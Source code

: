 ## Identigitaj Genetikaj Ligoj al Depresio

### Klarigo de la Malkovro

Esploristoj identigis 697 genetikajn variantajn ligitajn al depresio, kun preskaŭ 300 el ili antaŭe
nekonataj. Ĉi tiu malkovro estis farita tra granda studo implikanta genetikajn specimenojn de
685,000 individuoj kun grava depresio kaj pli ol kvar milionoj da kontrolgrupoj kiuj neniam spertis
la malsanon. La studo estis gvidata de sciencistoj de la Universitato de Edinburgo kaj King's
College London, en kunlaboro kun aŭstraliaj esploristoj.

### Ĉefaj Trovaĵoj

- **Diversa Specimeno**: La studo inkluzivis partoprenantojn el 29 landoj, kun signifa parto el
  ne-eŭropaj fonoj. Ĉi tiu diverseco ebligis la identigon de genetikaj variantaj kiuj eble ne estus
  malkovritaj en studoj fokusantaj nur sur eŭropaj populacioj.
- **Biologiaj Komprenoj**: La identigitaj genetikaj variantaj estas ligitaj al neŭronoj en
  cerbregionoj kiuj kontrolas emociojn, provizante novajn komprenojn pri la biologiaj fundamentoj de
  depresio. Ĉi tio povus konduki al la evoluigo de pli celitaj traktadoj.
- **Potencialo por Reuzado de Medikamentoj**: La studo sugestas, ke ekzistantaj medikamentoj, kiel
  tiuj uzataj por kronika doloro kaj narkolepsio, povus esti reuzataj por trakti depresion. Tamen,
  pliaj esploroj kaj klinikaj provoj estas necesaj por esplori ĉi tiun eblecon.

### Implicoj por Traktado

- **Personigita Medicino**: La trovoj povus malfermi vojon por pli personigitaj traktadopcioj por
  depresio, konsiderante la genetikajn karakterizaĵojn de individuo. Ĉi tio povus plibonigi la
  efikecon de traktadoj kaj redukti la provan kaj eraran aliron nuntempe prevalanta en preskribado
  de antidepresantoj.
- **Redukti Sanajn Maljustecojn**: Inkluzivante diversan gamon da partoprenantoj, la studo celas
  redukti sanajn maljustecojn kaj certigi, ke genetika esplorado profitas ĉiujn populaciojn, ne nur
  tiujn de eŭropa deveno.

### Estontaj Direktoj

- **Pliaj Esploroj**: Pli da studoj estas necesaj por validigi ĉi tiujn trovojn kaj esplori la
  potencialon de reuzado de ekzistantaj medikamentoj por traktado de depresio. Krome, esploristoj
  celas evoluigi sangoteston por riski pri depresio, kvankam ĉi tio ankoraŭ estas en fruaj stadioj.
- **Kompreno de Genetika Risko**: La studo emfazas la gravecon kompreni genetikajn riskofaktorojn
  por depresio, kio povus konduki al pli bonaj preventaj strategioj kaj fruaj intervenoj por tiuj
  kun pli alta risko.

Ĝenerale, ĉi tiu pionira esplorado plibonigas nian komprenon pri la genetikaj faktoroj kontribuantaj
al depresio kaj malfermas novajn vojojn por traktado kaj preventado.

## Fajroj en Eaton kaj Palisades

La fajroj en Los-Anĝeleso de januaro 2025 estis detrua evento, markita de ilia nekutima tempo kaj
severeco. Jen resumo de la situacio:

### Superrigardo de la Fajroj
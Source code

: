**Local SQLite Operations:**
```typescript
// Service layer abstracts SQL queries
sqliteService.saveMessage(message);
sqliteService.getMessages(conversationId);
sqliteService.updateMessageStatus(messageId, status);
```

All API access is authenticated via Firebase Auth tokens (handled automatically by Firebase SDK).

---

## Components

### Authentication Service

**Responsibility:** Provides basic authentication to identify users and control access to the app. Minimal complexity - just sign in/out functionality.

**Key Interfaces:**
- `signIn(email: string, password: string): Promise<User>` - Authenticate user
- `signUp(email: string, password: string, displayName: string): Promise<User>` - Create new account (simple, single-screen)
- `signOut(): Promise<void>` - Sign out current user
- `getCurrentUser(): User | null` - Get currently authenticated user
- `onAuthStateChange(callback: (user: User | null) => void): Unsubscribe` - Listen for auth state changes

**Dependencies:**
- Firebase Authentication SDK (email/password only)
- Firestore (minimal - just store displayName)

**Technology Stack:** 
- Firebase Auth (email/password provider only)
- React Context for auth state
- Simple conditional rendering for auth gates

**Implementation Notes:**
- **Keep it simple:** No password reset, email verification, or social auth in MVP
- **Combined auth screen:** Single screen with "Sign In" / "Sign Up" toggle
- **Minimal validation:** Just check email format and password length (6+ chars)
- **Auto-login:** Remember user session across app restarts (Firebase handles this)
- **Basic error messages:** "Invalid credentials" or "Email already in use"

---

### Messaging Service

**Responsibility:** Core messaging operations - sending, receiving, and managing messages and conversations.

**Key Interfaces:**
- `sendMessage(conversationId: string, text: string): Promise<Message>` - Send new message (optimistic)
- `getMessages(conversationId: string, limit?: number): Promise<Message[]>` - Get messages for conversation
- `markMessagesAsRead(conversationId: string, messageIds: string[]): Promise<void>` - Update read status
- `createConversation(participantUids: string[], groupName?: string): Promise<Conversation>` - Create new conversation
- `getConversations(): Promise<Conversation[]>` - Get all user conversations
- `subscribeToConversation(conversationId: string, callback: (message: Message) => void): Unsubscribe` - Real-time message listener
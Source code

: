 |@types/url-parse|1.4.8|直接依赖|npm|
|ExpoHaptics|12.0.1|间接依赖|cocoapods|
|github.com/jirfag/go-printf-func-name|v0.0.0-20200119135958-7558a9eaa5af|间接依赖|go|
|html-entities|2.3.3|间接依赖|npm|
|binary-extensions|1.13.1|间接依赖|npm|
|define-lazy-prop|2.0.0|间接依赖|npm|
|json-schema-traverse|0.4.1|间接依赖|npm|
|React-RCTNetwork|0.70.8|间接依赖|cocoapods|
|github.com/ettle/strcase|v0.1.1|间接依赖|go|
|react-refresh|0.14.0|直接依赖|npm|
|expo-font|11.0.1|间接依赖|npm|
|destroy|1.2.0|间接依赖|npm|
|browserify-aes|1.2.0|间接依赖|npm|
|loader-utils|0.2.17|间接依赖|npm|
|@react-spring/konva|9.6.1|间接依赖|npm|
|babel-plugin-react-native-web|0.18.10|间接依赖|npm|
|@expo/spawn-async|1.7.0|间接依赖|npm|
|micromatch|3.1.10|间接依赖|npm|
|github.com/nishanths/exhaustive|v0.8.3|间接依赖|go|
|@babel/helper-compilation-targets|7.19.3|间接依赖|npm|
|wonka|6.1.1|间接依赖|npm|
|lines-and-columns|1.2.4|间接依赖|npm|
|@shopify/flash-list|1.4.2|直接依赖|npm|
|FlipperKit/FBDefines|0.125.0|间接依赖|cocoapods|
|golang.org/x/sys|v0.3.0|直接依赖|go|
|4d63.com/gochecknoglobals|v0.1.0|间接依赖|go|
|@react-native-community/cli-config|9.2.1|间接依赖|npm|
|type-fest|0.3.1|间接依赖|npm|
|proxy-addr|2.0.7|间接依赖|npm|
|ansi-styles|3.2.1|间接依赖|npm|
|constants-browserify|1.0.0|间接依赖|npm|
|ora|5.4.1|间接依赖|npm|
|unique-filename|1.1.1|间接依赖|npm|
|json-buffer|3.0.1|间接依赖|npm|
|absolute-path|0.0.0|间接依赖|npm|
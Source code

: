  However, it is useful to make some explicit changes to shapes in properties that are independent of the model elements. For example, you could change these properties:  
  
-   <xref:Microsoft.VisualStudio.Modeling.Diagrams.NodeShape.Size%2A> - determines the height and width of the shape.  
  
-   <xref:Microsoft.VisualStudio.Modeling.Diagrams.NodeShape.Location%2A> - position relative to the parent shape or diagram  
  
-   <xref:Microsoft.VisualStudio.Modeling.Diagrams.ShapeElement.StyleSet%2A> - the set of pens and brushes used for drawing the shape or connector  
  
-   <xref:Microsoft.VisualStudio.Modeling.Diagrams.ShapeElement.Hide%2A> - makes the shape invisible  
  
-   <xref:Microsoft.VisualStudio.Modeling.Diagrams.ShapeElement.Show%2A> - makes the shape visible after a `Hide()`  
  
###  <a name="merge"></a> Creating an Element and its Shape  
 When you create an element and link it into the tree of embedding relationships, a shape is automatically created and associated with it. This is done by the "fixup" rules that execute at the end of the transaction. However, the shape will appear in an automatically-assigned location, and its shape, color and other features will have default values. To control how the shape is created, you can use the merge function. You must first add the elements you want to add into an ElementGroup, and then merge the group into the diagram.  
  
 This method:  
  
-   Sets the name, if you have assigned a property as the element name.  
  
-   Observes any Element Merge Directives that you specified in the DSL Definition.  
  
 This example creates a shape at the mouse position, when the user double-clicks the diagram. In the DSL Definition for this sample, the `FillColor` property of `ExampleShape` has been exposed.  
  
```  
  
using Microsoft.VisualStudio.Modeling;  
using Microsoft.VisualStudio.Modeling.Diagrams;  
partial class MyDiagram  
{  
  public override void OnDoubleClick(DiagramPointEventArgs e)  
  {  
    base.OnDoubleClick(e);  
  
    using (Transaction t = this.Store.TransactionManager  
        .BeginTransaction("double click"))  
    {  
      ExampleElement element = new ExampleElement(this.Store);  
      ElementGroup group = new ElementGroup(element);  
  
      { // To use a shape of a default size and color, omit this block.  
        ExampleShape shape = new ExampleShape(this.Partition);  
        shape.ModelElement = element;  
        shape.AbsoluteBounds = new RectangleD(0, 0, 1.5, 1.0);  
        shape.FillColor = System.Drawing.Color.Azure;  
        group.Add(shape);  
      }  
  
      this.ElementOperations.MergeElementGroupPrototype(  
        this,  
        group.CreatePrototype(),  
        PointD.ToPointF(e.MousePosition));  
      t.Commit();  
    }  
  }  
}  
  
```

■ ■ ■ ■ ■

◆ ACTIVITY ◆
Retype the records above from the very first line down to the line with "### Ĉefaj Trovaĵoj", keeping both of those lines. Include nothing beyond them.

◆ SOLUTION ◆
Source code

: ## Identigitaj Genetikaj Ligoj al Depresio

### Klarigo de la Malkovro

Esploristoj identigis 697 genetikajn variantajn ligitajn al depresio, kun preskaŭ 300 el ili antaŭe
nekonataj. Ĉi tiu malkovro estis farita tra granda studo implikanta genetikajn specimenojn de
685,000 individuoj kun grava depresio kaj pli ol kvar milionoj da kontrolgrupoj kiuj neniam spertis
la malsanon. La studo estis gvidata de sciencistoj de la Universitato de Edinburgo kaj King's
College London, en kunlaboro kun aŭstraliaj esploristoj.

### Ĉefaj Trovaĵoj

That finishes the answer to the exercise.